I was talking to a group of Amigas recently who were asking about various aged participants and was reminded of this story. It’s such a good one that I wanted to share. Read below about the incredibly inspirational Genie!
Learning to surf after age 50
Genie learned to surf at age 50 in order to share the sport with her son who was a surfer. She then joined us on her first retreat in Nicaragua as a 67 year old, to take her surfing to the next level with a group of other supportive women, and practice yoga. We do often have ladies join us in their late 50s and even 60s, but Genie is a special case. Vivacious, hilarious, energetic, not to mention looking amazing in her bikini, we were all immediately so inspired.
Genie Joins us In El Salvador
For Genie’s second retreat she joined us in El Salvador. The particular spot we were surfing is called Sunzal. It’s a very user-friendly spot in that the waves are relatively easy to surf and not very steep for the most part, BUT it is a swell magnet. Even if there’s no swell in the water at all, the waves will be head high. With an actual swell running, the spot will attract very large waves.
No matter how big the waves are at Sunzal, there is always a wide open channel making it easy to paddle out. Easy, once you get past the shore break that is… On higher tides the shore break is massive. Powerful shore break waves pound against a steeply sloped rocky beach making for very exciting paddle outs and even more challenging paddle-ins. Not only do you have shore break to deal with, but a strong side-shore current that pulls you further down the beach where the shore break is even worse! Mistiming the exit to the beach means you get sucked down to a very dangerous spot and have to fight a very strong current to get back to the safer zone.
On the way out to the lineup, once you get past the shore break though, it’s smooth sailing and often a dry hair paddle out. At that point it’s just about trusting yourself and the instructors. The waves look enormous but the ladies who believed the instructors and in themselves, suspended their fear and just went for it, riding the biggest, longest waves of their lives. Genie was one of those.
Our Instructors work hard to keep everyone safe
For the instructors, this particular week was a memorable one. With pumping swell every day, we definitely had our work cut out for us. We guided each guest through the shore break in each direction since it was tricky to navigate and we didn’t want anyone getting hurt. At one point, one of the girls was stuck in the side shore current and was getting pulled further and further South to a point where it would have been impossible to get in through the shore break without injuring herself and probably breaking her board. Her arms were exhausted and she just couldn’t fight it any longer. We had two of our instructors meet her and then they both paddled as hard as they could as she held onto their leashes until she was back in a safe place to make it to shore.
Genie would go
Meanwhile outside, the other instructors were helping the Amigas to navigate the crowd and the sets. In order to catch a “cute one” you had to paddle in a bit and deeper towards the peak. The issue was that if you then didn’t catch one before the next set came, you’d be caught inside and have to duck dive or turtle roll some very big waves. It was an exciting game of cat and mouse. Move in for the cute ones, then out/over to avoid the set.
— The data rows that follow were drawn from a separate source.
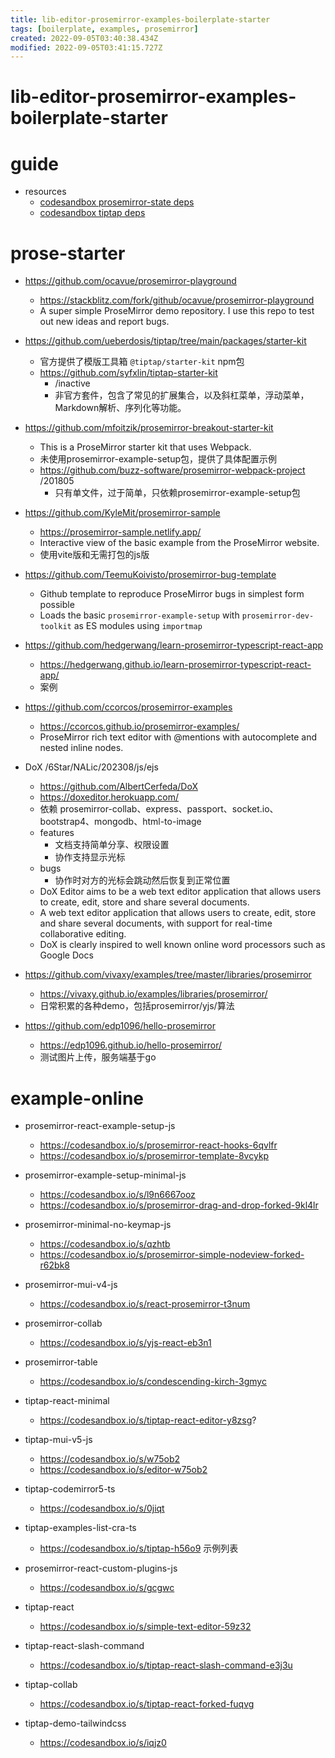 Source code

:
 ```yaml
---
title: lib-editor-prosemirror-examples-boilerplate-starter
tags: [boilerplate, examples, prosemirror]
created: 2022-09-05T03:40:38.434Z
modified: 2022-09-05T03:41:15.727Z
---
```


# lib-editor-prosemirror-examples-boilerplate-starter

# guide

- resources
  - [codesandbox prosemirror-state deps](https://codesandbox.io/examples/package/prosemirror-state)
  - [codesandbox tiptap deps](https://codesandbox.io/examples/package/@tiptap/core)
# prose-starter
- https://github.com/ocavue/prosemirror-playground
  - https://stackblitz.com/fork/github/ocavue/prosemirror-playground
  - A super simple ProseMirror demo repository. I use this repo to test out new ideas and report bugs.



- https://github.com/ueberdosis/tiptap/tree/main/packages/starter-kit
  - 官方提供了模版工具箱 `@tiptap/starter-kit` npm包
  - https://github.com/syfxlin/tiptap-starter-kit
    - /inactive
    - 非官方套件，包含了常见的扩展集合，以及斜杠菜单，浮动菜单，Markdown解析、序列化等功能。

- https://github.com/mfoitzik/prosemirror-breakout-starter-kit
  - This is a ProseMirror starter kit that uses Webpack.
  - 未使用prosemirror-example-setup包，提供了具体配置示例
  - https://github.com/buzz-software/prosemirror-webpack-project /201805
    - 只有单文件，过于简单，只依赖prosemirror-example-setup包
- https://github.com/KyleMit/prosemirror-sample
  - https://prosemirror-sample.netlify.app/
  - Interactive view of the basic example from the ProseMirror website.
  - 使用vite版和无需打包的js版

- https://github.com/TeemuKoivisto/prosemirror-bug-template
  - Github template to reproduce ProseMirror bugs in simplest form possible
  - Loads the basic `prosemirror-example-setup` with `prosemirror-dev-toolkit` as ES modules using `importmap`

- https://github.com/hedgerwang/learn-prosemirror-typescript-react-app
  - https://hedgerwang.github.io/learn-prosemirror-typescript-react-app/
  - 案例

- https://github.com/ccorcos/prosemirror-examples
  - https://ccorcos.github.io/prosemirror-examples/
  - ProseMirror rich text editor with @mentions with autocomplete and nested inline nodes.

- DoX /6Star/NALic/202308/js/ejs
  - https://github.com/AlbertCerfeda/DoX
  - https://doxeditor.herokuapp.com/
  - 依赖 prosemirror-collab、express、passport、socket.io、bootstrap4、mongodb、html-to-image
  - features
    - 文档支持简单分享、权限设置
    - 协作支持显示光标
  - bugs
    - 协作时对方的光标会跳动然后恢复到正常位置
  - DoX Editor aims to be a web text editor application that allows users to create, edit, store and share several documents.
  - A web text editor application that allows users to create, edit, store and share several documents, with support for real-time collaborative editing.
  - DoX is clearly inspired to well known online word processors such as Google Docs

- https://github.com/vivaxy/examples/tree/master/libraries/prosemirror
  - https://vivaxy.github.io/examples/libraries/prosemirror/
  - 日常积累的各种demo，包括prosemirror/yjs/算法

- https://github.com/edp1096/hello-prosemirror
  - https://edp1096.github.io/hello-prosemirror/
  - 测试图片上传，服务端基于go
# example-online
- prosemirror-react-example-setup-js
  - https://codesandbox.io/s/prosemirror-react-hooks-6qvlfr
  - https://codesandbox.io/s/prosemirror-template-8vcykp

- prosemirror-example-setup-minimal-js
  - https://codesandbox.io/s/l9n6667ooz
  - https://codesandbox.io/s/prosemirror-drag-and-drop-forked-9kl4lr

- prosemirror-minimal-no-keymap-js
  - https://codesandbox.io/s/qzhtb
  - https://codesandbox.io/s/prosemirror-simple-nodeview-forked-r62bk8

- prosemirror-mui-v4-js
  - https://codesandbox.io/s/react-prosemirror-t3num

- prosemirror-collab
  - https://codesandbox.io/s/yjs-react-eb3n1

- prosemirror-table
  - https://codesandbox.io/s/condescending-kirch-3gmyc

- tiptap-react-minimal
  - https://codesandbox.io/s/tiptap-react-editor-y8zsg?

- tiptap-mui-v5-js
  - https://codesandbox.io/s/w75ob2
  - https://codesandbox.io/s/editor-w75ob2

- tiptap-codemirror5-ts
  - https://codesandbox.io/s/0jiqt

- tiptap-examples-list-cra-ts
  - https://codesandbox.io/s/tiptap-h56o9 示例列表

- prosemirror-react-custom-plugins-js
  - https://codesandbox.io/s/gcgwc

- tiptap-react
  - https://codesandbox.io/s/simple-text-editor-59z32

- tiptap-react-slash-command
  - https://codesandbox.io/s/tiptap-react-slash-command-e3j3u

- tiptap-collab
  - https://codesandbox.io/s/tiptap-react-forked-fuqvg

- tiptap-demo-tailwindcss
  - https://codesandbox.io/s/iqjz0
At one point Genie was caught inside on a large set. She tried her best to turtle roll but the 7’10 was ripped out of her hands and her leash broke. I was watching her and saw it happen. I thought to myself,
“Oh my god, we’ve got a 68 yr old woman on the outside with 10′ waves about to break on her head, and she has no board!”
I frantically paddled to her, thinking she’d be really nervous. But, Genie is a badass. She was fine, a little concerned, but not at all panicking. I gave her my relatively tiny 5’10 and helped her paddle to the safety of the channel, then I embarked on the long swim to the beach against the current, to find her board, then attach another leash and get back out to her so she could catch another wave. The next morning, Genie shook off the previous session’s issues, paddled herself into a giant wave and rode it all the way in!
Surf like genie
There are a few messages here. First, you’re never too old to learn to surf. Second, trust in your instructors, and yourself, and you will get the ride of your life.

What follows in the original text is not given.